NAME: TRX Crossing Balance Lunge
ADJUSTMENT: Mid length
POSITION: SF
START: Stack elbows under shoulders, center one leg to anchor point, lift opposite leg to 90 degrees at the knee and hip
MOVEMENT: Open hips slightly, lower knee behind working heel
RETURN: Drive through heel of grounded leg, squeeze glutes, extend hips

Client Scenario Worksheet

The final part of the TRX Certification course was an open discussion on how to prepare TRX suspension training workouts for potential clients. The instructors covered 3 scenarios which looked at a clients age, gender and exercise history, There were also details on their physical capability and condition and goals, motivation and mindset.
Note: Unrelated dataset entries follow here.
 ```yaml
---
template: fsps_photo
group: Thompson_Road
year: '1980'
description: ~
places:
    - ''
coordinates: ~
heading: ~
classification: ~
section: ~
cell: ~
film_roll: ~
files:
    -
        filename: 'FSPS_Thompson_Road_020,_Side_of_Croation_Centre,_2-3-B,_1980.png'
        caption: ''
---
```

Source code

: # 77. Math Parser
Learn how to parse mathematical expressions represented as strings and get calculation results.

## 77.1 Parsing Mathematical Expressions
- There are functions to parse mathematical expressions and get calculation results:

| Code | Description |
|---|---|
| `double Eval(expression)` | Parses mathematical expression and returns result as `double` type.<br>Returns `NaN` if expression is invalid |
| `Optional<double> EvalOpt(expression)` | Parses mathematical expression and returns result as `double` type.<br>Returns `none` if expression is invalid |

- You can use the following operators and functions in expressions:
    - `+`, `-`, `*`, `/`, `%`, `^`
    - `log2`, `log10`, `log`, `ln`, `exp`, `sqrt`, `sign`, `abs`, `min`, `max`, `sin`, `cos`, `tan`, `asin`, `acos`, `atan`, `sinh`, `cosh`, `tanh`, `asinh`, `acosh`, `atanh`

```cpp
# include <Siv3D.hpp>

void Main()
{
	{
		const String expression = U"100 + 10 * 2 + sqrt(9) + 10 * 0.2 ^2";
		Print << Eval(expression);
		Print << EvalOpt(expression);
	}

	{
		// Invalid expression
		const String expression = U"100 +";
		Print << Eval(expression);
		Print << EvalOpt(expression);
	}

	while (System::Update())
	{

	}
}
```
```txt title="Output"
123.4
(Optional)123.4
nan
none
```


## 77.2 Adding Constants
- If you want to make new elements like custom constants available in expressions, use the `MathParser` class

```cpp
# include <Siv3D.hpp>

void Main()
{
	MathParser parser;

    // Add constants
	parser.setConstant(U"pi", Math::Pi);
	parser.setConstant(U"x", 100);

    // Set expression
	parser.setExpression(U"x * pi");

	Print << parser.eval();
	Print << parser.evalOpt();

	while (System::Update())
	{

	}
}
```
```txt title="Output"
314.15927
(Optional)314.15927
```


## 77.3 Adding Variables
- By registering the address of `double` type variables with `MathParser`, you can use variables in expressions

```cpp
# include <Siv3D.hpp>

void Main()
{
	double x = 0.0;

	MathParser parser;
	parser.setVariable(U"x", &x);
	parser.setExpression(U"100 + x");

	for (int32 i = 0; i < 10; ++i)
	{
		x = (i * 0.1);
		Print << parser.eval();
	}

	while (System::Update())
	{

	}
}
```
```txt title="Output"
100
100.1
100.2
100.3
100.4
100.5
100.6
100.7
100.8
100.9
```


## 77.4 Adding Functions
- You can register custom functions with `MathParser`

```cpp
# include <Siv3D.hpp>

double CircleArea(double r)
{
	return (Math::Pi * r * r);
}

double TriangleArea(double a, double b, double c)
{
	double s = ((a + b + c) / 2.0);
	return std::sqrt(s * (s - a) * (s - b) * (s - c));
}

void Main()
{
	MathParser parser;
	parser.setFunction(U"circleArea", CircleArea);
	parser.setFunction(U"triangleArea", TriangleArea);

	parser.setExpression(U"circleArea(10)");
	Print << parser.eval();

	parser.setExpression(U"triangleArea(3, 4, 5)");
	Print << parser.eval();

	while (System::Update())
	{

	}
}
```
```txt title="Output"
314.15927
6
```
TRX certification_CLIENT SCENARIO WORKSHEET

We used this information to develop a training program, specifying the focus of the training and workout frequency. The instructors helped us identify the best exercises, what movements should be the focus and how to add bigger challenges. Completing the scenarios was a great way to end the course as it demonstrated the practical application of everything you learn on the TRX certification course.